◆ Task brief ◆
Only the lines below between the ones containing "[Marmoset | 8猴](https://marmoset.co/)" and "L20 SD [ClockHead](./SD/ClockHead)", inclusive, are to be reproduced, each exactly as it stands.

········

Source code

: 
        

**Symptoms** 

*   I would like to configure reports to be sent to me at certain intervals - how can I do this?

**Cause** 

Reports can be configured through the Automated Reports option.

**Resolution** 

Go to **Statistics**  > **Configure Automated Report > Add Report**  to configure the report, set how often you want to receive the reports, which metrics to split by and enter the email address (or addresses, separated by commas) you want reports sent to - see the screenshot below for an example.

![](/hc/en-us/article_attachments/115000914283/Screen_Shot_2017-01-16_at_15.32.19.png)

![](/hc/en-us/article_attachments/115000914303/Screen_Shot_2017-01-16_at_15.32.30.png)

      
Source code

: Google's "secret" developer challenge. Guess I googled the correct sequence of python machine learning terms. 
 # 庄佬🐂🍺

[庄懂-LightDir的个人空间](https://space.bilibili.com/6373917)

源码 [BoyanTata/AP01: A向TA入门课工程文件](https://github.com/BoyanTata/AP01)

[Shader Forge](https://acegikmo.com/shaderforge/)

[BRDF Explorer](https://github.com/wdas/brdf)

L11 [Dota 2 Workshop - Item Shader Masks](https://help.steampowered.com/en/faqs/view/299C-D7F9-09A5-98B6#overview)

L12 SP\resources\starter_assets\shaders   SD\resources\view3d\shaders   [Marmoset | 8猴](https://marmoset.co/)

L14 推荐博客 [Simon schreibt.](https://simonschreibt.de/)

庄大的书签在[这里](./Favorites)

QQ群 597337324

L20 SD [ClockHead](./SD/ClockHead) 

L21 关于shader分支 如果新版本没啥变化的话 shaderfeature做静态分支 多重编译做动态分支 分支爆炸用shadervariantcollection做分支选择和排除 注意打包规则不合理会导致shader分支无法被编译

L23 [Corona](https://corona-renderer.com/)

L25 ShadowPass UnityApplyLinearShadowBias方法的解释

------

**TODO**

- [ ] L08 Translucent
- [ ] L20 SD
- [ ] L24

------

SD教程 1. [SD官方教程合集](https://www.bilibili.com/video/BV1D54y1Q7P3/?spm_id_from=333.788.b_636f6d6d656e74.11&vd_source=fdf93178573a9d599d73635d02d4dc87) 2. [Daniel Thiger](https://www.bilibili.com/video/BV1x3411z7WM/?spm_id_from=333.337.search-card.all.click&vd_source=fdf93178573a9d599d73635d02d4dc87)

········

◆ Task output ◆
L12 SP\resources\starter_assets\shaders   SD\resources\view3d\shaders   [Marmoset | 8猴](https://marmoset.co/)

L14 推荐博客 [Simon schreibt.](https://simonschreibt.de/)

庄大的书签在[这里](./Favorites)

QQ群 597337324

L20 SD [ClockHead](./SD/ClockHead) 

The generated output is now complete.